Add pad_to_bounding_box image ops (#18503)

* add: `pad_to_bounding_box` * update: format * update: use f string * update: rename to `pad_image` * update: rename arguments `offset_height` -> `top_padding` `offset_width` -> `left_padding` * add: `bottom_padding` and `right_padding` * update: remove `check_dims` * update: compute output shape for unbatched and batched inputs * add: dynamic shape test * add: static shape test * add: height & width both dynamic test * fix: height & width `None` test * update: remove residual`check_dims` * add: correctness test * fix: no `expand` attribute AttributeError: module 'absl.testing.parameterized' has no attribute 'expand' * fix: `.numpy()` bug AttributeError: 'numpy.ndarray' object has no attribute 'numpy' * update: `pad_image` -> `pad_images` * update: use tuple for shapes * update: remove `-` from 3D & 4D * update: `PadImage` -> `PadImages` * update: `image` -> `images` * update: systematic argument checking and inference * update: make cond more readable * update: if paddings `None` cond * update: print the values passed * update: show received shape * update: use `ops.shape` instead of `.shape` * update: show invalid padding values
keras-team · Oct 24, 2023 · dd3acdb · dd3acdb
1 parent ee8b1ea
commit dd3acdb
Show file tree

Hide file tree

Showing 2 changed files with 291 additions and 0 deletions.

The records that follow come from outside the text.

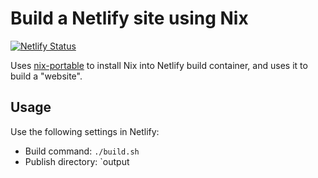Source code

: # Build a Netlify site using Nix

[![Netlify Status](https://api.netlify.com/api/v1/badges/4298accc-4d47-42a9-a347-4876fea0fa2d/deploy-status)](https://nix-poc.netlify.app/)

Uses [nix-portable](https://github.com/DavHau/nix-portable)
to install Nix into Netlify build container,
and uses it to build a "website".

## Usage

Use the following settings in Netlify:
* Build command: `./build.sh`
* Publish directory: `output
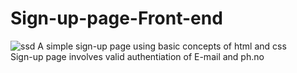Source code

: # Sign-up-page-Front-end
![ssd](https://user-images.githubusercontent.com/37223519/77465756-274b8380-6e2f-11ea-85a5-5cc80d6a2e98.gif)
A simple sign-up page using basic concepts of html and css  
Sign-up page involves valid authentiation of E-mail and ph.no
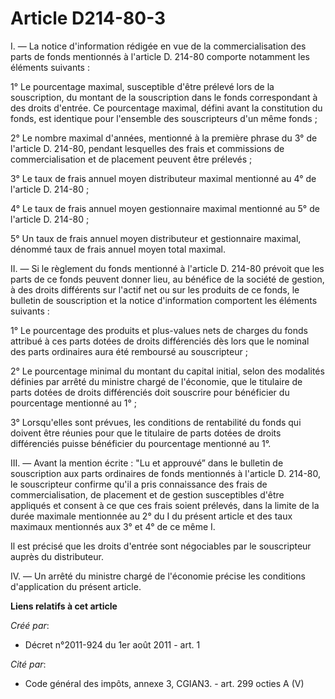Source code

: # Article D214-80-3

I. ― La notice d'information rédigée en vue de la commercialisation des parts de fonds mentionnés à l'article D. 214-80
comporte notamment les éléments suivants :

1° Le pourcentage maximal, susceptible d'être prélevé lors de la souscription, du montant de la souscription dans le fonds
correspondant à des droits d'entrée. Ce pourcentage maximal, défini avant la constitution du fonds, est identique pour
l'ensemble des souscripteurs d'un même fonds ;

2° Le nombre maximal d'années, mentionné à la première phrase du 3° de l'article D. 214-80, pendant lesquelles des frais et
commissions de commercialisation et de placement peuvent être prélevés ;

3° Le taux de frais annuel moyen distributeur maximal mentionné au 4° de l'article D. 214-80 ;

4° Le taux de frais annuel moyen gestionnaire maximal mentionné au 5° de l'article D. 214-80 ;

5° Un taux de frais annuel moyen distributeur et gestionnaire maximal, dénommé taux de frais annuel moyen total maximal.

II. ― Si le règlement du fonds mentionné à l'article D. 214-80 prévoit que les parts de ce fonds peuvent donner lieu, au
bénéfice de la société de gestion, à des droits différents sur l'actif net ou sur les produits de ce fonds, le bulletin de
souscription et la notice d'information comportent les éléments suivants :

1° Le pourcentage des produits et plus-values nets de charges du fonds attribué à ces parts dotées de droits différenciés dès
lors que le nominal des parts ordinaires aura été remboursé au souscripteur ;

2° Le pourcentage minimal du montant du capital initial, selon des modalités définies par arrêté du ministre chargé de
l'économie, que le titulaire de parts dotées de droits différenciés doit souscrire pour bénéficier du pourcentage mentionné
au 1° ;

3° Lorsqu'elles sont prévues, les conditions de rentabilité du fonds qui doivent être réunies pour que le titulaire de parts
dotées de droits différenciés puisse bénéficier du pourcentage mentionné au 1°.

III. ― Avant la mention écrite : "Lu et approuvé” dans le bulletin de souscription aux parts ordinaires de fonds mentionnés à
l'article D. 214-80, le souscripteur confirme qu'il a pris connaissance des frais de commercialisation, de placement et de
gestion susceptibles d'être appliqués et consent à ce que ces frais soient prélevés, dans la limite de la durée maximale
mentionnée au 2° du I du présent article et des taux maximaux mentionnés aux 3° et 4° de ce même I.

Il est précisé que les droits d'entrée sont négociables par le souscripteur auprès du distributeur.

IV. ― Un arrêté du ministre chargé de l'économie précise les conditions d'application du présent article.

**Liens relatifs à cet article**

_Créé par_:

  - Décret n°2011-924 du 1er août 2011 - art. 1

_Cité par_:

  - Code général des impôts, annexe 3, CGIAN3. - art. 299 octies A (V)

diff --git a/keras/ops/image.py b/keras/ops/image.py
@@ -1,4 +1,5 @@
 from keras import backend
+from keras import ops
 from keras.api_export import keras_export
 from keras.backend import KerasTensor
 from keras.backend import any_symbolic_tensors
@@ -501,3 +502,226 @@ def map_coordinates(
         fill_mode,
         fill_value,
     )
+
+
+class PadImages(Operation):
+    def __init__(
+        self,
+        top_padding,
+        bottom_padding,
+        left_padding,
+        right_padding,
+        target_height,
+        target_width,
+    ):
+        super().__init__()
+        self.top_padding = top_padding
+        self.bottom_padding = bottom_padding
+        self.left_padding = left_padding
+        self.right_padding = right_padding
+        self.target_height = target_height
+        self.target_width = target_width
+
+    def call(self, images):
+        return _pad_images(
+            images,
+            self.top_padding,
+            self.bottom_padding,
+            self.left_padding,
+            self.right_padding,
+            self.target_height,
+            self.target_width,
+        )
+
+    def compute_output_spec(self, images):
+        images_shape = ops.shape(images)

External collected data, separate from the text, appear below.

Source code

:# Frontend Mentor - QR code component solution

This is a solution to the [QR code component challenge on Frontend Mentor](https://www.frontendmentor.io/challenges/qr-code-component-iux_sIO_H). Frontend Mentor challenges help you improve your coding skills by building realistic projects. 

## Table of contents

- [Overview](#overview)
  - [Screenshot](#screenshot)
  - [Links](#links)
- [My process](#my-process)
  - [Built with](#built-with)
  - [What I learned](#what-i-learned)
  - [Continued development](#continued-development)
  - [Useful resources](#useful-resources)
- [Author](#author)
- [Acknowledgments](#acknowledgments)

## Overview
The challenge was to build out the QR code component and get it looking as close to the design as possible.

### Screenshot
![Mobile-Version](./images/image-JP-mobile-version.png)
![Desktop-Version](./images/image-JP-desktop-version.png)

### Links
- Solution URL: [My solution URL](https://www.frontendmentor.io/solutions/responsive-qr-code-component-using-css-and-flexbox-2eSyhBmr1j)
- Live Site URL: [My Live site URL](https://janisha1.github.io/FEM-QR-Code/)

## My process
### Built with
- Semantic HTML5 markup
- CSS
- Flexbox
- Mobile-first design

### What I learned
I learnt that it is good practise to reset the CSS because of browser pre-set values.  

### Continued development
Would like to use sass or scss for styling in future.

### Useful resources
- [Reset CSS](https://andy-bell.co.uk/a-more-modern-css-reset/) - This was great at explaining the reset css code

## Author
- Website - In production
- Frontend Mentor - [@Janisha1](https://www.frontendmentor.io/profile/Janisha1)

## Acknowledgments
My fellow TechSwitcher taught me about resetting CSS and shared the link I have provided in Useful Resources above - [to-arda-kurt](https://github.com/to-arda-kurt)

+        if self.target_height is None:
+            height_axis = 0 if len(images_shape) == 3 else 1
+            self.target_height = (
+                self.top_padding
+                + images_shape[height_axis]
+                + self.bottom_padding
+            )
+        if self.target_width is None:
+            width_axis = 0 if len(images_shape) == 3 else 2
+            self.target_width = (
+                self.left_padding
+                + images_shape[width_axis]
+                + self.right_padding
+            )
+        out_shape = (
+            images_shape[0],
+            self.target_height,
+            self.target_width,
+            images_shape[-1],
+        )
+        if len(images_shape) == 3:
+            out_shape = out_shape[1:]
+        return KerasTensor(
+            shape=out_shape,
+            dtype=images.dtype,
+        )
+
+
+def _pad_images(
+    images,
+    top_padding,
+    bottom_padding,
+    left_padding,
+    right_padding,
+    target_height,
+    target_width,
+):
+    images = backend.convert_to_tensor(images)
+    is_batch = True
+    images_shape = ops.shape(images)
+    if len(images_shape) == 3:
+        is_batch = False
+        images = backend.numpy.expand_dims(images, 0)
+    elif len(images_shape) != 4:
+        raise ValueError(
+            f"Invalid shape for argument `images`: "
+            "it must have rank 3 or 4. "
+            f"Received: images.shape={images_shape}"
+        )
+
+    batch, height, width, depth = ops.shape(images)
+
+    if [top_padding, bottom_padding, target_height].count(None) != 1:
+        raise ValueError(
+            "Must specify exactly two of "
+            "top_padding, bottom_padding, target_height. "
+            f"Received: top_padding={top_padding}, "
+            f"bottom_padding={bottom_padding}, "
+            f"target_height={target_height}"
+        )
+    if [left_padding, right_padding, target_width].count(None) != 1:
+        raise ValueError(
+            "Must specify exactly two of "
+            "left_padding, right_padding, target_width. "
+            f"Received: left_padding={left_padding}, "
+            f"right_padding={right_padding}, "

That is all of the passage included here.